Trump, for all of his shortcomings (of which there are more than just the 12,000 documented falsehoods or misleading claims he’s voiced in office), has actually done something for which we all should be thankful: He may not have drained the swamp, but he’s exposed all of the swamp creatures to the full light of day, on both sides of our great political divide.

What Trump and many of the Democrats who are now vying to replace him as our nation’s chief executive don’t yet understand is that there is a growing number of people who do not like any of them. These voters are tired of divisive politics; tired of the corruption, lies and self-serving actions of those elected to office.

Trump remains the epitome of a low-grade conman, but he is not an aberration of the system. Lack of voter education, low voter turnouts and political candidates who seek to make a career out of looting the public instead of serving it have led us, arguably, to the starkest cliff we’ve faced since the Civil War. Donald Trump, as it turns it out, is just one of many stupefyingly corrupt politicians.

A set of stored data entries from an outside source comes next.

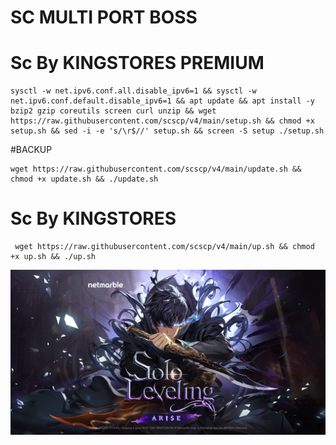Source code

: # SC MULTI PORT BOSS
# Sc By KINGSTORES PREMIUM
<pre><code>sysctl -w net.ipv6.conf.all.disable_ipv6=1 && sysctl -w net.ipv6.conf.default.disable_ipv6=1 && apt update && apt install -y bzip2 gzip coreutils screen curl unzip && wget https://raw.githubusercontent.com/scscp/v4/main/setup.sh && chmod +x setup.sh && sed -i -e 's/\r$//' setup.sh && screen -S setup ./setup.sh</code></pre>
#BACKUP
<pre><code>wget https://raw.githubusercontent.com/scscp/v4/main/update.sh && chmod +x update.sh && ./update.sh</code></pre>

# Sc By KINGSTORES

  
<pre><code> wget https://raw.githubusercontent.com/scscp/v4/main/up.sh && chmod +x up.sh && ./up.sh</code></pre>

  
![This is an image](https://raw.githubusercontent.com/scscp/v4/main/r20w1678676611229.jpg)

How can a nation so challenged ever survive?

We can start by seeing the current political scene for what it is: a cautionary tale. We have elected grifters, mindless hucksters and a plethora of weaklings from both major parties who probably got too many wedgies in middle school or were always picked last for kickball. We elevate them and some of us swear fealty to these itinerant poltroons as if they were leaders. They are not. The best of them serve the commonwealth and the worst prey upon it. They are temp employees we elect to serve us, but through gerrymandering, the influx of special-interest money and our lack of involvement in the political process these servants have flipped the script so we serve them and they can spread their political bile across the countryside.

Trump stripped away the thin veneer of civility, exposing, through his multitude of dysfunctional rants, others who tried to fool (often with great success) voters for decades. He attracted like-minded individuals of low moral fiber and loud mouths to twist the knife of division into the body politic. He let rise the racists, the nationalists, the misogynists, the greedy, the vacuous and those who would do anything to have their moment on television—dancing in that godawful puffy shirt.

Trump remains the epitome of a low-grade conman, but he is not an aberration of the system.

This week, The Washington Post broke a story wherein a whistleblower said, back in August, that our president made a “troubling” promise to a foreign leader back in August. Also this week the president again threatened war with Iran and dangled the possibility of additional sanctions on that country after his administration and the Saudi government accused it of bombing installations in Saudi Arabia.

When I asked him on the South Lawn how he could trust the Saudi Arabians to tell us the truth about Iran when they lied to us about killing Jamal Khashoggi, Trump brushed it off as he does virtually all questions about issues and policies. He does business with Saudi Arabia and loves despots. Like Lewandowski, our president seems to have no problem lying to the media—and since we report what he says, lying to the American people.

Trump, Lewandowski, Mitch McConnell, Lindsey Graham and a host of others like them represent today’s Republican party. This is the same party that gave us not only Lincoln, who held our nation together, but the first environmentalist president: Teddy Roosevelt, who also was a “trust buster” and took big business to task. The GOP also gave us Joshua Lawrence Chamberlain, who once told us that “the power of noble deeds is to be preserved and passed on to the future.”

Those Republican leaders of the past, despite their human flaws, inspired generations of Americans to respect one another, preserve our environment and provide an economic climate in which all of us had a chance to succeed.

In the future, today’s politicians will be seen as examples of what can go wrong with our country when we do not protect our rights or get involved in the process of self-governing. They will serve as warning signs on the road to wherever lost souls wander aimlessly in a dark place of their own creation, wondering how they ended up there, unable and unknowing of how to leave.